Film suisse de Frédéric Baillif (2021), avec Claudia Grob, Anaïs Uldry, Kassia da Costa, Joyce Esther Ndayisenga, Charlie Areddy, Amélie Tonsi, Amandine Golay, Sara Tulu, Frédéric Landenberg, Merlin Landenberg… 1h50. Sortie le 9 mars 2022.
Les foyers d’accueil sont devenus depuis quelques années des lieux d’élection du cinéma. Deux mois tout juste après Placés de de Nessim Chikhaoui, c’est de Suisse que nous arrive La mif, présenté l’an dernier à la Berlinale : la chronique d’une cohabitation cahotique dans un établissement spécialisé pour adolescentes qui recueille en quelque sorte toute la misère du monde, sous la responsabilité bienveillante d’un personnel éducatif parfois débordé qui doit réaménager en permanence un espace vital raisonnable entre ses responsabilités professionnelles et son implication personnelle. Première constatation, et elle n’est pas innocente, le film est décrit selon les observateurs comme un documentaire relevant de ce fameux cinéma du réel ou comme une pure fiction. La vérité se situe très exactement à mi-chemin entre ces deux théories et doit cet effet d’hyperréalisme à l’approche de Frédéric Baillif qui a consacré beaucoup de temps à s’immerger dans ce milieu et à recruter puis à préparer ses jeunes interprètes à un tournage en mode guérilla destiné à faire émerger des conflits et des antagonismes qu’on jurerait spontanés et impulsifs. Une méthode efficace au service d’un propos d’autant plus complexe que c’est l’institution elle-même qui est menacée de disparition, suite à un dysfonctionnement qui met en évidence un statut administratif précaire et passablement rétrograde aux conséquences incalculables.
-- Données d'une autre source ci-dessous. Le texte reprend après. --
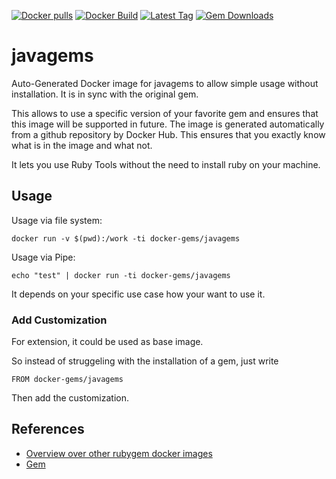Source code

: [![Docker pulls](https://img.shields.io/docker/pulls/rubygem/javagems.svg)](https://hub.docker.com/r/rubygem/javagems/)
[![Docker Build](https://img.shields.io/docker/automated/rubygem/javagems.svg)](https://hub.docker.com/r/rubygem/javagems/)
[![Latest Tag](https://img.shields.io/github/tag/docker-rubygem/javagems.svg)](https://hub.docker.com/r/rubygem/javagems/)
[![Gem Downloads](https://img.shields.io/gem/dt/javagems.svg)](https://rubygems.org/gems/javagems/)
# javagems

Auto-Generated Docker image for javagems to allow simple usage without installation.
It is in sync with the original gem.

This allows to use a specific version of your favorite gem and ensures that this image will be supported in future.
The image is generated automatically from a github repository by Docker Hub.
This ensures that you exactly know what is in the image and what not.

It lets you use Ruby Tools without the need to install ruby on your machine.

## Usage

Usage via file system:

`docker run -v $(pwd):/work -ti docker-gems/javagems`

Usage via Pipe:

`echo "test" | docker run -ti docker-gems/javagems`

It depends on your specific use case how your want to use it.

### Add Customization

For extension, it could be used as base image.

So instead of struggeling with the installation of a gem, just write

`FROM docker-gems/javagems`

Then add the customization.

## References

 - [Overview over other rubygem docker images](https://github.com/thinkbot/docker-rubygem)
 - [Gem](https://rubygems.org/gems/javagems/)
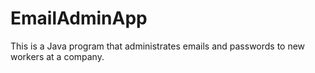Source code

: # EmailAdminApp
This is a Java program that administrates emails and passwords to new workers at a company.
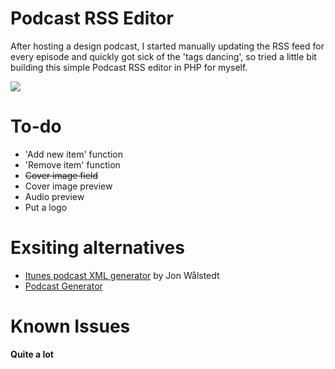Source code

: # Podcast RSS Editor
After hosting a design podcast, I started manually updating the RSS feed for every episode and quickly got sick of the 'tags dancing', so tried a little bit building this simple Podcast RSS editor in PHP for myself.

![](https://raw.githubusercontent.com/JJYing/Podcast-RSS-Editor/master/screenshot.jpg)

# To-do
- 'Add new item' function
- 'Remove item' function
- ~~Cover image field~~
- Cover image preview
- Audio preview
- Put a logo

# Exsiting alternatives
- [Itunes podcast XML generator](http://codepen.io/jon-walstedt/pen/jsIup) by Jon Wålstedt
- [Podcast Generator](http://www.podcastgenerator.net/)

# Known Issues
**Quite a lot**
Tout l’intérêt de La mif repose sur la fraîcheur de son interprétation et une approche délibérément dépourvue d’artifices où le romanesque n’apparaît que comme un attribut accessoire. Chacune des pensionnaires de ce foyer doit se débattre tout à la fois avec un vécu souvent pesant sinon douloureux et une cohabitation pas toujours aisée avec ses compagnes d’infortune, sous la protection de plus en plus illusoire d’une directrice pétrie de bonnes intentions, mais atteinte par la limite d’âge qui en est venue à considérer ses pensionnaires comme ses propres filles et entend ne les lâcher dans la vie réelle que lorsqu’elles lui semblent parées des armes nécessaires pour pouvoir se défendre et même se battre. Le scénario proprement dit est composé de séquences mettant en présence les unes et les autres dans des confrontations réglées pour que la vie réussisse à s’insinuer largement au sein d’un cadre préétabli où la fiction se laisse submerger par la vérité des sentiments. La caméra se montre quant à elle aussi discrète que possible, en s’attardant sur les visages et les gestes de ces gamines montées en graine qui s’affirment à travers des réactions épidermiques dans un éternel conflit d’egos sur fond de détresse intime. La mise en scène de Frédéric Baillif excelle à capter ces précieux instants de vérité sans la moindre tentation voyeuriste. Telle est la puissance de ce beau film dont le titre sibyllin ne doit pas constituer un obstacle, mais plutôt une incitation à la curiosité envers une jeunesse cabossée qui ne demande qu’à s’intégrer dans la société. Quant à cette fameuse “mif”, c’est un diminutif de la famille qui englobe l’entourage proche de chacune de ces filles.